さて演奏そのもののことを。比較するのもどうかと思うけれども2015年に接したヘンゲルブロック&NDRエルプ・フィルの同使用楽譜に基づく実演では現行版に比べていかにもオケが鳴らな過ぎて貧相、音響も平板と思ったものだが、その責任の大部分は指揮者にあったとこのアラン・ギルバートの演奏を聴いてたちまち理解できた。前半こそ抑制された響きを聴かせていたものの、終楽章へ入るや否やその力感を大きく開放する見事な演奏設計。現行版に遜色ない響きの質量は見事なものであるし、随所で入るルバートやテヌート、アッチェレランドの効果も抜群である(但しこの辺りのテンポの動かし方は現行版では見られぬものであり、これがクービク新校訂版のスコアに記譜されているものなのかアラン独自の解釈なのかは判然としないが)。オケは金管がいささか不調であったし(『花の章』でのトランペットの不安定さ…)、弦楽器も第2楽章で合奏がバラけるような瞬間がありはしたが、総じて指揮者の音楽を高いレヴェルで具現化していたと思う(筆者が聴いたのは15日だが、翌16日は恐らくより練れた高レヴェルの演奏となっていたことだろう)。
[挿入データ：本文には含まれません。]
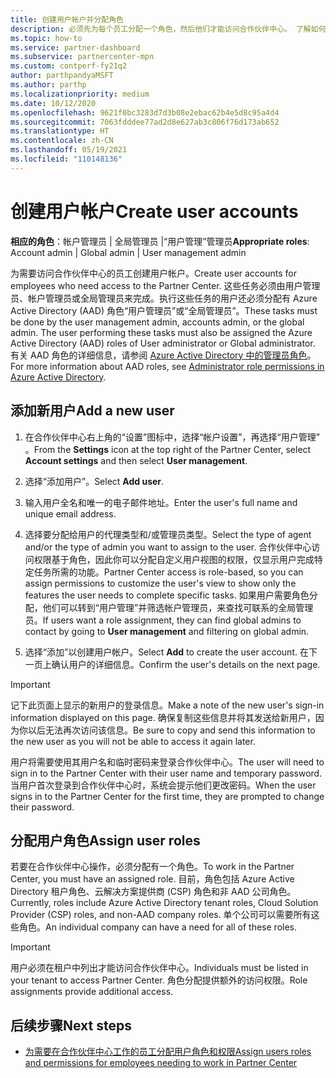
 ```yaml
---
title: 创建用户帐户并分配角色
description: 必须先为每个员工分配一个角色，然后他们才能访问合作伙伴中心。 了解如何创建用户帐户、分配角色和设置权限。
ms.topic: how-to
ms.service: partner-dashboard
ms.subservice: partnercenter-mpn
ms.custom: contperf-fy21q2
author: parthpandyaMSFT
ms.author: parthp
ms.localizationpriority: medium
ms.date: 10/12/2020
ms.openlocfilehash: 9621f0bc3283d7d3b08e2ebac62b4e5d8c95a4d4
ms.sourcegitcommit: 7063fdddee77ad2d8e627ab3c806f76d173ab652
ms.translationtype: HT
ms.contentlocale: zh-CN
ms.lasthandoff: 05/19/2021
ms.locfileid: "110148136"
---
```

# <a name="create-user-accounts"></a><span data-ttu-id="a17bd-104">创建用户帐户</span><span class="sxs-lookup"><span data-stu-id="a17bd-104">Create user accounts</span></span>  

<span data-ttu-id="a17bd-105">**相应的角色**：帐户管理员 | 全局管理员 |“用户管理”管理员</span><span class="sxs-lookup"><span data-stu-id="a17bd-105">**Appropriate roles**: Account admin | Global admin | User management admin</span></span>

<span data-ttu-id="a17bd-106">为需要访问合作伙伴中心的员工创建用户帐户。</span><span class="sxs-lookup"><span data-stu-id="a17bd-106">Create user accounts for employees who need access to the Partner Center.</span></span> <span data-ttu-id="a17bd-107">这些任务必须由用户管理员、帐户管理员或全局管理员来完成。执行这些任务的用户还必须分配有 Azure Active Directory (AAD) 角色“用户管理员”或“全局管理员”。</span><span class="sxs-lookup"><span data-stu-id="a17bd-107">These tasks must be done by the user management admin, accounts admin, or the global admin. The user performing these tasks must also be assigned the Azure Active Directory (AAD) roles of User administrator or Global administrator.</span></span> <span data-ttu-id="a17bd-108">有关 AAD 角色的详细信息，请参阅 [Azure Active Directory 中的管理员角色](/azure/active-directory/users-groups-roles/directory-assign-admin-roles)。</span><span class="sxs-lookup"><span data-stu-id="a17bd-108">For more information about AAD roles, see [Administrator role permissions in Azure Active Directory](/azure/active-directory/users-groups-roles/directory-assign-admin-roles).</span></span>

## <a name="add-a-new-user"></a><span data-ttu-id="a17bd-109">添加新用户</span><span class="sxs-lookup"><span data-stu-id="a17bd-109">Add a new user</span></span>

1. <span data-ttu-id="a17bd-110">在合作伙伴中心右上角的“设置”图标中，选择“帐户设置”，再选择“用户管理”  。</span><span class="sxs-lookup"><span data-stu-id="a17bd-110">From the **Settings** icon at the top right of the Partner Center, select **Account settings** and then select **User management**.</span></span>

2. <span data-ttu-id="a17bd-111">选择“添加用户”。</span><span class="sxs-lookup"><span data-stu-id="a17bd-111">Select **Add user**.</span></span>

3. <span data-ttu-id="a17bd-112">输入用户全名和唯一的电子邮件地址。</span><span class="sxs-lookup"><span data-stu-id="a17bd-112">Enter the user's full name and unique email address.</span></span>

4. <span data-ttu-id="a17bd-113">选择要分配给用户的代理类型和/或管理员类型。</span><span class="sxs-lookup"><span data-stu-id="a17bd-113">Select the type of agent and/or the type of admin you want to assign to the user.</span></span> <span data-ttu-id="a17bd-114">合作伙伴中心访问权限基于角色，因此你可以分配自定义用户视图的权限，仅显示用户完成特定任务所需的功能。</span><span class="sxs-lookup"><span data-stu-id="a17bd-114">Partner Center access is role-based, so you can assign permissions to customize the user's view to show only the features the user needs to complete specific tasks.</span></span>  <span data-ttu-id="a17bd-115">如果用户需要角色分配，他们可以转到“用户管理”并筛选帐户管理员，来查找可联系的全局管理员。</span><span class="sxs-lookup"><span data-stu-id="a17bd-115">If users want a role assignment, they can find global admins to contact by going to **User management** and filtering on global admin.</span></span>

5. <span data-ttu-id="a17bd-116">选择“添加”以创建用户帐户。</span><span class="sxs-lookup"><span data-stu-id="a17bd-116">Select **Add** to create the user account.</span></span> <span data-ttu-id="a17bd-117">在下一页上确认用户的详细信息。</span><span class="sxs-lookup"><span data-stu-id="a17bd-117">Confirm the user's details on the next page.</span></span>

> [!IMPORTANT]  
> <span data-ttu-id="a17bd-118">记下此页面上显示的新用户的登录信息。</span><span class="sxs-lookup"><span data-stu-id="a17bd-118">Make a note of the new user's sign-in information displayed on this page.</span></span> <span data-ttu-id="a17bd-119">确保复制这些信息并将其发送给新用户，因为你以后无法再次访问该信息。</span><span class="sxs-lookup"><span data-stu-id="a17bd-119">Be sure to copy and send this information to the new user as you will not be able to access it again later.</span></span> 

<span data-ttu-id="a17bd-120">用户将需要使用其用户名和临时密码来登录合作伙伴中心。</span><span class="sxs-lookup"><span data-stu-id="a17bd-120">The user will need to sign in to the Partner Center with their user name and temporary password.</span></span> <span data-ttu-id="a17bd-121">当用户首次登录到合作伙伴中心时，系统会提示他们更改密码。</span><span class="sxs-lookup"><span data-stu-id="a17bd-121">When the user signs in to the Partner Center for the first time, they are prompted to change their password.</span></span>

## <a name="assign-user-roles"></a><span data-ttu-id="a17bd-122">分配用户角色</span><span class="sxs-lookup"><span data-stu-id="a17bd-122">Assign user roles</span></span>

<span data-ttu-id="a17bd-123">若要在合作伙伴中心操作，必须分配有一个角色。</span><span class="sxs-lookup"><span data-stu-id="a17bd-123">To work in the Partner Center, you must have an assigned role.</span></span>  <span data-ttu-id="a17bd-124">目前，角色包括 Azure Active Directory 租户角色、云解决方案提供商 (CSP) 角色和非 AAD 公司角色。</span><span class="sxs-lookup"><span data-stu-id="a17bd-124">Currently, roles include Azure Active Directory tenant roles, Cloud Solution Provider (CSP) roles, and non-AAD company roles.</span></span> <span data-ttu-id="a17bd-125">单个公司可以需要所有这些角色。</span><span class="sxs-lookup"><span data-stu-id="a17bd-125">An individual company can have a need for all of these roles.</span></span>

>[!Important]
><span data-ttu-id="a17bd-126">用户必须在租户中列出才能访问合作伙伴中心。</span><span class="sxs-lookup"><span data-stu-id="a17bd-126">Individuals must be listed in your tenant to access Partner Center.</span></span> <span data-ttu-id="a17bd-127">角色分配提供额外的访问权限。</span><span class="sxs-lookup"><span data-stu-id="a17bd-127">Role assignments provide additional access.</span></span>

## <a name="next-steps"></a><span data-ttu-id="a17bd-128">后续步骤</span><span class="sxs-lookup"><span data-stu-id="a17bd-128">Next steps</span></span>

- [<span data-ttu-id="a17bd-129">为需要在合作伙伴中心工作的员工分配用户角色和权限</span><span class="sxs-lookup"><span data-stu-id="a17bd-129">Assign users roles and permissions for employees needing to work in Partner Center</span></span>](permissions-overview.md)
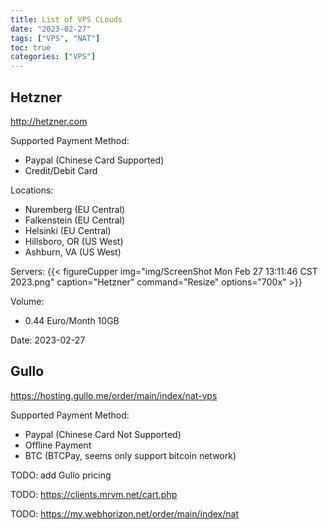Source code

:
 ```yaml
---
title: List of VPS CLouds
date: "2023-02-27"
tags: ["VPS", "NAT"]
toc: true
categories: ["VPS"]
---
```


## Hetzner

http://hetzner.com

Supported Payment Method:
- Paypal (Chinese Card Supported)
- Credit/Debit Card

Locations:
- Nuremberg (EU Central)
- Falkenstein (EU Central)
- Helsinki (EU Central)
- Hillsboro, OR (US West)
- Ashburn, VA (US West)

Servers:
{{< figureCupper
img="img/ScreenShot Mon Feb 27 13:11:46 CST 2023.png" 
caption="Hetzner" 
command="Resize" 
options="700x" >}}

Volume:
- 0.44 Euro/Month 10GB

Date: 2023-02-27

## Gullo

https://hosting.gullo.me/order/main/index/nat-vps

Supported Payment Method:
- Paypal (Chinese Card Not Supported)
- Offline Payment
- BTC (BTCPay, seems only support bitcoin network)

TODO: add Gullo pricing

TODO: https://clients.mrvm.net/cart.php

TODO: https://my.webhorizon.net/order/main/index/nat


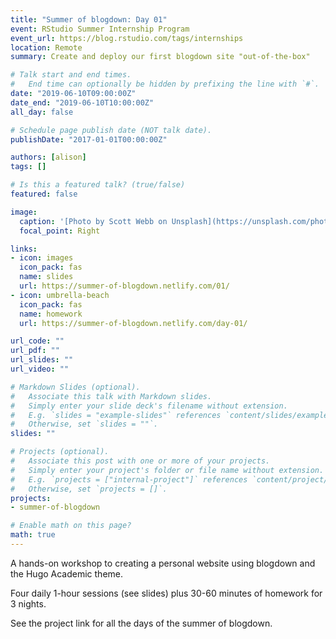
 ```yaml
---
title: "Summer of blogdown: Day 01"
event: RStudio Summer Internship Program
event_url: https://blog.rstudio.com/tags/internships
location: Remote
summary: Create and deploy our first blogdown site "out-of-the-box"

# Talk start and end times.
#   End time can optionally be hidden by prefixing the line with `#`.
date: "2019-06-10T09:00:00Z"
date_end: "2019-06-10T10:00:00Z"
all_day: false

# Schedule page publish date (NOT talk date).
publishDate: "2017-01-01T00:00:00Z"

authors: [alison]
tags: []

# Is this a featured talk? (true/false)
featured: false

image:
  caption: '[Photo by Scott Webb on Unsplash](https://unsplash.com/photos/hD_qdaSO7Aw)'
  focal_point: Right

links:
- icon: images
  icon_pack: fas
  name: slides
  url: https://summer-of-blogdown.netlify.com/01/
- icon: umbrella-beach
  icon_pack: fas
  name: homework
  url: https://summer-of-blogdown.netlify.com/day-01/

url_code: ""
url_pdf: ""
url_slides: ""
url_video: ""

# Markdown Slides (optional).
#   Associate this talk with Markdown slides.
#   Simply enter your slide deck's filename without extension.
#   E.g. `slides = "example-slides"` references `content/slides/example-slides.md`.
#   Otherwise, set `slides = ""`.
slides: ""

# Projects (optional).
#   Associate this post with one or more of your projects.
#   Simply enter your project's folder or file name without extension.
#   E.g. `projects = ["internal-project"]` references `content/project/deep-learning/index.md`.
#   Otherwise, set `projects = []`.
projects:
- summer-of-blogdown

# Enable math on this page?
math: true
---
```



A hands-on workshop to creating a personal website using blogdown and the Hugo Academic theme.

Four daily 1-hour sessions (see slides) plus 30-60 minutes of homework for 3 nights.

See the project link for all the days of the summer of blogdown.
とは言え、先述した2016年7月のあの奇跡的な一体感とハイテンションを見せ付けた『マラ5』に比べればその燃焼度と完成度、正確性では劣る、というのが偽らざる思い。元々の期待値が高いからということはあろうが、アラン&都響のコンビならもっと「飛べる」はず。今後の彼らには本当に期待している(尚、この日のオケの金管群と木管群の配置はいつもの都響と異なり、前者ではホルンとトランペットが右側、トロンボーンが中央、さらにはテューバが左側。木管ではファゴットが左でクラリネットが右。後者はコンセルトボウ管と同じである)。